Figure 1.

(A) BRAF mutations identified in tumor sequences. BRAF protein is represented here with annotated domains and amino acids (0–766) numbered underneath. Plots were generated (https://github.com/pbnjay/lollipops) with recurrent BRAF mutations (red, missense; green, indel; blue, nonsense) identified in COSMIC (Bamford et al. 2004), with larger dots (not to scale) indicating higher-frequency mutations. Most tumor-associated BRAF variants, including the well-characterized p.V600E and p.V600K and the less frequent p.T599dup variant we report, are within the protein kinase domain, specifically in the conserved glycine motif (G-loop) or in the activation segment (AS) in exon 11 and 15, respectively. (B) Integrated Genomics Viewer (IGV) display of the c.1794_1796dupTAC. Analysis of the tumor DNA revealed a variant allele frequency of ∼8.3% (variant allele present in 5/60 reads). (C) Sanger sequencing of BRAF exon 15 in germline (peripheral blood) and tumor.

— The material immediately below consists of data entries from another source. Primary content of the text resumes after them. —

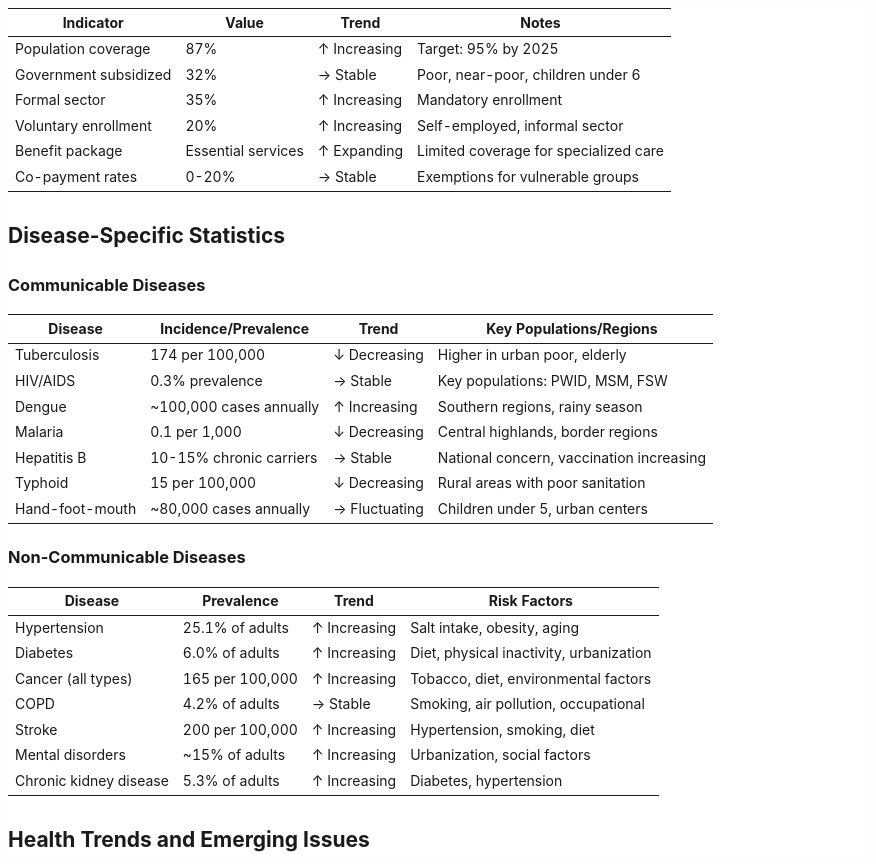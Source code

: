 | Indicator             | Value              | Trend        | Notes                                 |
| --------------------- | ------------------ | ------------ | ------------------------------------- |
| Population coverage   | 87%                | ↑ Increasing | Target: 95% by 2025                   |
| Government subsidized | 32%                | → Stable     | Poor, near-poor, children under 6     |
| Formal sector         | 35%                | ↑ Increasing | Mandatory enrollment                  |
| Voluntary enrollment  | 20%                | ↑ Increasing | Self-employed, informal sector        |
| Benefit package       | Essential services | ↑ Expanding  | Limited coverage for specialized care |
| Co-payment rates      | 0-20%              | → Stable     | Exemptions for vulnerable groups      |

## Disease-Specific Statistics

### Communicable Diseases

| Disease         | Incidence/Prevalence    | Trend         | Key Populations/Regions                  |
| --------------- | ----------------------- | ------------- | ---------------------------------------- |
| Tuberculosis    | 174 per 100,000         | ↓ Decreasing  | Higher in urban poor, elderly            |
| HIV/AIDS        | 0.3% prevalence         | → Stable      | Key populations: PWID, MSM, FSW          |
| Dengue          | ~100,000 cases annually | ↑ Increasing  | Southern regions, rainy season           |
| Malaria         | 0.1 per 1,000           | ↓ Decreasing  | Central highlands, border regions        |
| Hepatitis B     | 10-15% chronic carriers | → Stable      | National concern, vaccination increasing |
| Typhoid         | 15 per 100,000          | ↓ Decreasing  | Rural areas with poor sanitation         |
| Hand-foot-mouth | ~80,000 cases annually  | → Fluctuating | Children under 5, urban centers          |

### Non-Communicable Diseases

| Disease                | Prevalence      | Trend        | Risk Factors                            |
| ---------------------- | --------------- | ------------ | --------------------------------------- |
| Hypertension           | 25.1% of adults | ↑ Increasing | Salt intake, obesity, aging             |
| Diabetes               | 6.0% of adults  | ↑ Increasing | Diet, physical inactivity, urbanization |
| Cancer (all types)     | 165 per 100,000 | ↑ Increasing | Tobacco, diet, environmental factors    |
| COPD                   | 4.2% of adults  | → Stable     | Smoking, air pollution, occupational    |
| Stroke                 | 200 per 100,000 | ↑ Increasing | Hypertension, smoking, diet             |
| Mental disorders       | ~15% of adults  | ↑ Increasing | Urbanization, social factors            |
| Chronic kidney disease | 5.3% of adults  | ↑ Increasing | Diabetes, hypertension                  |

## Health Trends and Emerging Issues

The arrows indicate the TAC duplication, observed at low frequency, only in the tumor sample. The low peaks seen after the duplication correspond to the offset bases, because of the 3-bp duplication. (D) Schematic representation of Thr599 duplication. The specific TAC duplication is an in-frame variant, which duplicates the threonine residue at amino acid 599.